What is a scheduler, and why does it matter?
The GPU is enormously powerful, but expensive and finite. Left unmanaged, it would sit idle between requests, or waste cycles waiting for a slow request while others queue up. The scheduler's one job is to make sure the GPU is always working — processing the right set of requests at every moment, no idle time, no wasted capacity.
This analogy captures the core insight: the old way (static batching) wastes capacity by holding fixed seats for the full journey. The new way (continuous batching) recycles seats the moment they free up. The rest of this chapter explains exactly how nano-vLLM implements the new way.
The problem with waiting for everyone
What is a "batch"?
A batch is a group of requests processed together in a single GPU forward pass.

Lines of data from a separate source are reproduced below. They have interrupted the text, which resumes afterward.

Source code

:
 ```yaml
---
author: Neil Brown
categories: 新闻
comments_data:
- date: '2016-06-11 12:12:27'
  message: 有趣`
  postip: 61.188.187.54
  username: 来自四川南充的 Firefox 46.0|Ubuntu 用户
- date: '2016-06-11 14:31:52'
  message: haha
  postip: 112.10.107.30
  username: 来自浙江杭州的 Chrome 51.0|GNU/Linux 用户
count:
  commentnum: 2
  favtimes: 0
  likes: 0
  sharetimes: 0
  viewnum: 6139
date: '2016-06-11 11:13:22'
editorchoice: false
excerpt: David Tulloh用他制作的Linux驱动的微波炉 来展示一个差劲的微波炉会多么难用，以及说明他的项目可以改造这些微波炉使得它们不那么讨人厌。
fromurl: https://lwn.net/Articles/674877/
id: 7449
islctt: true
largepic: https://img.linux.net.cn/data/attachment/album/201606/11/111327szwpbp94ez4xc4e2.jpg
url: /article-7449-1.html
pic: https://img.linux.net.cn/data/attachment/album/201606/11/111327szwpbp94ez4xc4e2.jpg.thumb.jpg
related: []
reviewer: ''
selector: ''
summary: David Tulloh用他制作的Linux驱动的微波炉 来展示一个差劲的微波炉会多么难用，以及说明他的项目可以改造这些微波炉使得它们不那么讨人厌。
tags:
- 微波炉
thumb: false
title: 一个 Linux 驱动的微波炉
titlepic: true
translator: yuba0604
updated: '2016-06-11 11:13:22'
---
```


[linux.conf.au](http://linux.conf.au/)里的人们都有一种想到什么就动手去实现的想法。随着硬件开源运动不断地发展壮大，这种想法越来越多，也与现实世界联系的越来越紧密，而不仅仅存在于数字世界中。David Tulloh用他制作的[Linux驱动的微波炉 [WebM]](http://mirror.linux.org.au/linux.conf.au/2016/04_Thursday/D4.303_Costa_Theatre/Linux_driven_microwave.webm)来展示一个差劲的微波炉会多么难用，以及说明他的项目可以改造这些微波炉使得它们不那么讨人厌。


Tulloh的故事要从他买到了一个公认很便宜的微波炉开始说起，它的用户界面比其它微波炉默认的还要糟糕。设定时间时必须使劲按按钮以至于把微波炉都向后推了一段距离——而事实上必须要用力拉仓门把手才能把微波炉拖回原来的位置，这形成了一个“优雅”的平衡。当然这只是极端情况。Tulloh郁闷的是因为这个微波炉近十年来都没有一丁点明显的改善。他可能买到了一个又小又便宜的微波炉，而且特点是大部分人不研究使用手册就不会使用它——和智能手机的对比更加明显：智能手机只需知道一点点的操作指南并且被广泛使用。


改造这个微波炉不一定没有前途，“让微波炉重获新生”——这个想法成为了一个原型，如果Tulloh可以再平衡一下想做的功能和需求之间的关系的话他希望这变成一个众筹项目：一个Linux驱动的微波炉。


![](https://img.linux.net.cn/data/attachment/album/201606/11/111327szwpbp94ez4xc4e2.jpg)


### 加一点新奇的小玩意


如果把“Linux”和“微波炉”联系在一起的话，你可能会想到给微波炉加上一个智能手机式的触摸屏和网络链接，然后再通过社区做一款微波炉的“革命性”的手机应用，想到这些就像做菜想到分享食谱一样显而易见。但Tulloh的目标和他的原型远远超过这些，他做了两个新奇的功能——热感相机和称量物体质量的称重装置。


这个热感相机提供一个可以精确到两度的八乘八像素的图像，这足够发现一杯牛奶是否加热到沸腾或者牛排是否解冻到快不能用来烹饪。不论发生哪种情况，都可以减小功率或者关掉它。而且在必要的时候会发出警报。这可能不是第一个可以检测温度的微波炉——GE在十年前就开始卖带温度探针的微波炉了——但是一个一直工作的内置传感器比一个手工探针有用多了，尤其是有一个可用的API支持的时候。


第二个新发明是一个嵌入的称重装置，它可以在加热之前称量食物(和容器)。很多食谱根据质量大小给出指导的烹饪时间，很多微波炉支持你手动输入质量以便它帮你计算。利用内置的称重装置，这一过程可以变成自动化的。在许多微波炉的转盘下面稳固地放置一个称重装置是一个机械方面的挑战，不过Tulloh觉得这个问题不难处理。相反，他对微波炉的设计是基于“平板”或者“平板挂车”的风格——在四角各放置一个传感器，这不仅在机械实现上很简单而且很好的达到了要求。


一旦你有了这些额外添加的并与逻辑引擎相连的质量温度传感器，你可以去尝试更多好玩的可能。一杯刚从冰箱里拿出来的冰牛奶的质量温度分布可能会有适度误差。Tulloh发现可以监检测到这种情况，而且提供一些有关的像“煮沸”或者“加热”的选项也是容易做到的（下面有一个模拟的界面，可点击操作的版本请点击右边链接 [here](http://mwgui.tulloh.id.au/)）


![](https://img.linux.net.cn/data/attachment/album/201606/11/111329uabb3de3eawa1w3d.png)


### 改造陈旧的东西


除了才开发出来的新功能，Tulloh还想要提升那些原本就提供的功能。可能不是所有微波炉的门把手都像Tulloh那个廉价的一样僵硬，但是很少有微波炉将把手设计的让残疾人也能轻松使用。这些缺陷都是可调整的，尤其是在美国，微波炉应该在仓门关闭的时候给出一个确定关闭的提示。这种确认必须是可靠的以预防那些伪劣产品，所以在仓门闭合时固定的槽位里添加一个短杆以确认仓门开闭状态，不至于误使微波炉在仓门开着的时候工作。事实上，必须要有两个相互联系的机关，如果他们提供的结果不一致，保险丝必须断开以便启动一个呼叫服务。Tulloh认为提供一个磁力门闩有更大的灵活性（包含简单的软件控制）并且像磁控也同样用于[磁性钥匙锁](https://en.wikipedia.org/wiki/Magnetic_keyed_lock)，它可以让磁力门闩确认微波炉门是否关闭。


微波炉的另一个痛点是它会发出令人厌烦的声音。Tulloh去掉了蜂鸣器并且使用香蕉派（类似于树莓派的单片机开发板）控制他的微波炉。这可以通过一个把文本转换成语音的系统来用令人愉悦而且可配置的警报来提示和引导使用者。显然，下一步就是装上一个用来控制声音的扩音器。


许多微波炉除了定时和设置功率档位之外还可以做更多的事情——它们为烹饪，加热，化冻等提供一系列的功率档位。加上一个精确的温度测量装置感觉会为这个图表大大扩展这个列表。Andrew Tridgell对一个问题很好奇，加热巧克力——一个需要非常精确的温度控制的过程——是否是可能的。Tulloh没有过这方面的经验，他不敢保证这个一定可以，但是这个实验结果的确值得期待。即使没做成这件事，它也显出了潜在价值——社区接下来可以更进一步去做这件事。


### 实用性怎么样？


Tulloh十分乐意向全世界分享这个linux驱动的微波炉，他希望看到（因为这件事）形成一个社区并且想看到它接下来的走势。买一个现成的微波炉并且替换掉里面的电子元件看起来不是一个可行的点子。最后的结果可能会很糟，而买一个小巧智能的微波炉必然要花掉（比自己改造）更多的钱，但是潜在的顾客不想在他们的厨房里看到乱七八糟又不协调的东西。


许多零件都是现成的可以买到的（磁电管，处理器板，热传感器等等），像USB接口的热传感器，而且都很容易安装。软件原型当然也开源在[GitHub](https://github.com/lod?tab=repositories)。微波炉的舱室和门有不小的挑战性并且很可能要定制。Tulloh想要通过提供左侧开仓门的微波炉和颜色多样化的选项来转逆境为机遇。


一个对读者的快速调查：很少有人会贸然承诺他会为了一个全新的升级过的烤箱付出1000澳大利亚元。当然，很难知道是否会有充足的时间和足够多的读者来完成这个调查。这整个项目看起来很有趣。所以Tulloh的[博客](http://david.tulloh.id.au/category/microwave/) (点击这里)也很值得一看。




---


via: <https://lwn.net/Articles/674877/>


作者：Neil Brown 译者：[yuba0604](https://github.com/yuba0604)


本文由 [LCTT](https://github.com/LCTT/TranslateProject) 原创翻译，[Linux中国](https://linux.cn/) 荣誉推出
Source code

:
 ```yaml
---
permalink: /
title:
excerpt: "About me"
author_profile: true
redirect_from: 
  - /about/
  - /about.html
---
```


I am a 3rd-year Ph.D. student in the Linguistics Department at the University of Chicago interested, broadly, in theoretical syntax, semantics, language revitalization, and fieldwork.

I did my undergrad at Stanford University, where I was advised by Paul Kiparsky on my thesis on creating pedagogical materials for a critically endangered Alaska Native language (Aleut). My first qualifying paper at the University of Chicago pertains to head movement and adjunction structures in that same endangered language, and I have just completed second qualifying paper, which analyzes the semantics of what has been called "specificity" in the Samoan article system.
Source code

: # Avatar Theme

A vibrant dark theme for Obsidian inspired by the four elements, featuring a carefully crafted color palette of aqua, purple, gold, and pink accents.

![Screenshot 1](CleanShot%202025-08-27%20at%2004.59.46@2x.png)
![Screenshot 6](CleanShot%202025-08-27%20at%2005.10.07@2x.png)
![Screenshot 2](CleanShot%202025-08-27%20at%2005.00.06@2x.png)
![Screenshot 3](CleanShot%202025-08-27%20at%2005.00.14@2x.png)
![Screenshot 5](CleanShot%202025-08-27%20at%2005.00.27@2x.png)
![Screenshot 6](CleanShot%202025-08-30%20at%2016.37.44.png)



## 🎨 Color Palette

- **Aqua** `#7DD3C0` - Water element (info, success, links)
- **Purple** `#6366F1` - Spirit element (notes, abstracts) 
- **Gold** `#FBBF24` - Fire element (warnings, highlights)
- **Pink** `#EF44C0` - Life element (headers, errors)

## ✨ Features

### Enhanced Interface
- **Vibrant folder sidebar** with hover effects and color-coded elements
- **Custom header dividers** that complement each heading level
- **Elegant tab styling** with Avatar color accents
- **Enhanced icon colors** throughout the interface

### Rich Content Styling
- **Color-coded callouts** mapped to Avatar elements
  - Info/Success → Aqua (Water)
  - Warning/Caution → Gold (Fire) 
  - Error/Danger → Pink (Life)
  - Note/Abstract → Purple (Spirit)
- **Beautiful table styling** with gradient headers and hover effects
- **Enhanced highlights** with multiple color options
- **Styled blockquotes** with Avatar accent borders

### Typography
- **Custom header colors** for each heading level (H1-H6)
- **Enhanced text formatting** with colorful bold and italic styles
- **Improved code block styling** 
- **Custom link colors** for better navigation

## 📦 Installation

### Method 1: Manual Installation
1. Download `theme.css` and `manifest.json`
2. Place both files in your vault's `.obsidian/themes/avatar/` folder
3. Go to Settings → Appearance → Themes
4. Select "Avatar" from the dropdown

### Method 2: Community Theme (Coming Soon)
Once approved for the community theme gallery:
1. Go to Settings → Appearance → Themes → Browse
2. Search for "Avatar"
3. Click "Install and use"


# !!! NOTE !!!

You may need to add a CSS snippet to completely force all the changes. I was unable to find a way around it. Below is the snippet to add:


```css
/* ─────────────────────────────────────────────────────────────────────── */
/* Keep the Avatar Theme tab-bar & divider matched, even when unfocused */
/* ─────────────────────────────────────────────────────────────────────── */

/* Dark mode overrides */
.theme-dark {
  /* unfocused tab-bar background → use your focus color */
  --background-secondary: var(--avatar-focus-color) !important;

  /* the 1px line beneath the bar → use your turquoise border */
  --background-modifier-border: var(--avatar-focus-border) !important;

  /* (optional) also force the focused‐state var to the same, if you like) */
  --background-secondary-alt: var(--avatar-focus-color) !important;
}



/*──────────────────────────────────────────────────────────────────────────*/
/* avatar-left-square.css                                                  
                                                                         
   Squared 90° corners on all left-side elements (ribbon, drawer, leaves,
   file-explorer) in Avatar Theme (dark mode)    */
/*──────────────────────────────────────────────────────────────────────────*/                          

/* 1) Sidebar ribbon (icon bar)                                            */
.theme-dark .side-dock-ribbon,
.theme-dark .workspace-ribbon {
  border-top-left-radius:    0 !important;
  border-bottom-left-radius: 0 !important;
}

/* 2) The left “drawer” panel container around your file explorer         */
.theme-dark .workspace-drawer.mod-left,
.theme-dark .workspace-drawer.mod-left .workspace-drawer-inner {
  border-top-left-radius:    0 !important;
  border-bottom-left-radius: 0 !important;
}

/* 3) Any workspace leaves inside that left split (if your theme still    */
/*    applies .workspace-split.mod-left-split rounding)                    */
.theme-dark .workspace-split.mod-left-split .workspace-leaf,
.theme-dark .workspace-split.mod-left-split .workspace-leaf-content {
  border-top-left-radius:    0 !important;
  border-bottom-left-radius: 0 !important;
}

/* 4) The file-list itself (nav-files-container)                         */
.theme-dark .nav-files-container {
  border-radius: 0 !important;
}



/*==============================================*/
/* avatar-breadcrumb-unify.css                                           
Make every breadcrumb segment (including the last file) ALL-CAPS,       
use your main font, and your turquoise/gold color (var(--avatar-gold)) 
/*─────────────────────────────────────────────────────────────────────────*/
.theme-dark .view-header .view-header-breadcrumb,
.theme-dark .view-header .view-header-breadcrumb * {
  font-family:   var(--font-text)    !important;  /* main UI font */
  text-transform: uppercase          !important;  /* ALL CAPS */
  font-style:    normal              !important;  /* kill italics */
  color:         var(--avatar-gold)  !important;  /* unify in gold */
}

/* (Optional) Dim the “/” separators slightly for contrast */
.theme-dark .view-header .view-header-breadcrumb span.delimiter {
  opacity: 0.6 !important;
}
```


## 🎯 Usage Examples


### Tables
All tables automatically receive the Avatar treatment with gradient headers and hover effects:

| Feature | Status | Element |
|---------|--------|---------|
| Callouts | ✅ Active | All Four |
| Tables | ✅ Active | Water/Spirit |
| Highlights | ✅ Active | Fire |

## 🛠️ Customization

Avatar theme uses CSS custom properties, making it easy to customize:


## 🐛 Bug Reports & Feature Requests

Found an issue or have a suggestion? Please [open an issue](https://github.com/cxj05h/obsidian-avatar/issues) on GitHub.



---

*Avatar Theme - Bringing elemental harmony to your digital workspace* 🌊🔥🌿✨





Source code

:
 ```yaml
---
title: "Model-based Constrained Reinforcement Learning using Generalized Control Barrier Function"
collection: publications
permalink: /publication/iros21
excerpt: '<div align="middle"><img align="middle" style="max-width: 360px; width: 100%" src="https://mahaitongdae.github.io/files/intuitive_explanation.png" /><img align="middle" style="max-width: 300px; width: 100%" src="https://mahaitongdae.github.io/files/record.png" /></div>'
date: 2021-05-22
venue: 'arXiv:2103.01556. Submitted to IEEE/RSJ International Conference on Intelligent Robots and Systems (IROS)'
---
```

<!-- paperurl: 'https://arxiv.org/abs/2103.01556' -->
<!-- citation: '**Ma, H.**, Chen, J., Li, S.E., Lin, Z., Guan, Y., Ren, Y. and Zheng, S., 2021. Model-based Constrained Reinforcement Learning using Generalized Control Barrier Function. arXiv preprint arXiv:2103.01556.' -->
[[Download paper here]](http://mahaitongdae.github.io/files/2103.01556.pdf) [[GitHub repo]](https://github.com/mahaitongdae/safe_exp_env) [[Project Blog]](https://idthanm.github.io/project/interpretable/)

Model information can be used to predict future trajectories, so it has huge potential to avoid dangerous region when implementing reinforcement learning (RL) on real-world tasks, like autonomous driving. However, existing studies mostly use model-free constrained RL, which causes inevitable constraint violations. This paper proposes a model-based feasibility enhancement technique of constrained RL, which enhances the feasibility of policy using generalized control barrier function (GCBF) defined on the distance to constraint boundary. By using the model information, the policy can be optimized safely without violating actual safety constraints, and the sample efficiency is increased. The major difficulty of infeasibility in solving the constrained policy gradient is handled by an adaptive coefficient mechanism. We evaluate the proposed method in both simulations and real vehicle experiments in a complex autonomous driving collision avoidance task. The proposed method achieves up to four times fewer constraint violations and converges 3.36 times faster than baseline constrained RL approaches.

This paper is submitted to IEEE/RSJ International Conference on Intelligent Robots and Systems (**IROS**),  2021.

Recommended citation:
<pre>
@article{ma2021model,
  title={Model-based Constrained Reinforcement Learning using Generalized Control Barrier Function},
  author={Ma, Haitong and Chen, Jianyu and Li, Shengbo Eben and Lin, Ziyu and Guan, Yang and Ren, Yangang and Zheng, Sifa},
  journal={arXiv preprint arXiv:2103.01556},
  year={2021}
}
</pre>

GPUs are designed for parallel computation — running 10 requests simultaneously is barely slower than running 1, up to the hardware limit. So the goal is always to process as many requests as possible at once. The question is: which requests, and when?
Static batching — the old approach
In static batching, a fixed batch of requests is assembled once and processed together from start to finish. Every request in the batch must complete before any new requests can join. If you start with 8 requests and 3 finish early, the GPU processes a batch of 5 for the rest — with 3 slots sitting empty.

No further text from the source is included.